Source data:

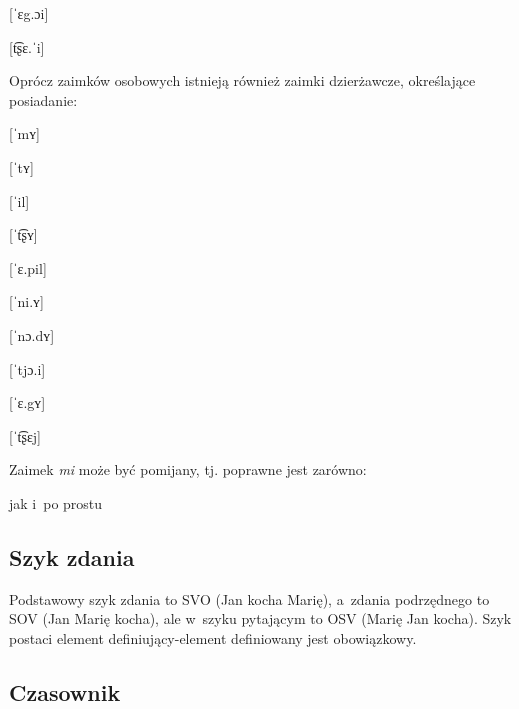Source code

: \begin{spacing}{1.1}
\begin{multicols}{2}
[ˈɛg.ɔi]

[t͡ʂɛ.ˈi]

\end{multicols}

Oprócz zaimków osobowych istnieją również zaimki dzierżawcze, określające 
posiadanie:

\begin{multicols}{2}

[ˈmʏ]

[ˈtʏ]


[ˈil]

[ˈt͡ʂʏ]

[ˈɛ.pil]

[ˈni.ʏ]

[ˈnɔ.dʏ]

[ˈtjɔ.i]

[ˈɛ.gʏ]

[ˈt͡ʂɛj]

\end{multicols}

\noindent
Zaimek \emph{mi} może być pomijany, tj. poprawne jest zarówno: 


\noindent
jak i~po prostu


\subsection{Szyk zdania}

Podstawowy szyk zdania to SVO (Jan kocha Marię), a~zdania podrzędnego to SOV 
(Jan Marię kocha), ale w~szyku pytającym to OSV (Marię Jan kocha). Szyk postaci 
element definiujący-element definiowany jest obowiązkowy.

\subsection{Czasownik}


\end{spacing}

* **Problem requirements**: Take every record and copy it word for word, dropping the pictures.

* **Response**:
Source code

: \begin{spacing}{1.1}
\begin{multicols}{2}
[ˈɛg.ɔi]

[t͡ʂɛ.ˈi]

\end{multicols}

Oprócz zaimków osobowych istnieją również zaimki dzierżawcze, określające 
posiadanie:

\begin{multicols}{2}

[ˈmʏ]

[ˈtʏ]


[ˈil]

[ˈt͡ʂʏ]

[ˈɛ.pil]

[ˈni.ʏ]

[ˈnɔ.dʏ]

[ˈtjɔ.i]

[ˈɛ.gʏ]

[ˈt͡ʂɛj]

\end{multicols}

\noindent
Zaimek \emph{mi} może być pomijany, tj. poprawne jest zarówno: 


\noindent
jak i~po prostu


\subsection{Szyk zdania}

Podstawowy szyk zdania to SVO (Jan kocha Marię), a~zdania podrzędnego to SOV 
(Jan Marię kocha), ale w~szyku pytającym to OSV (Marię Jan kocha). Szyk postaci 
element definiujący-element definiowany jest obowiązkowy.

\subsection{Czasownik}


\end{spacing}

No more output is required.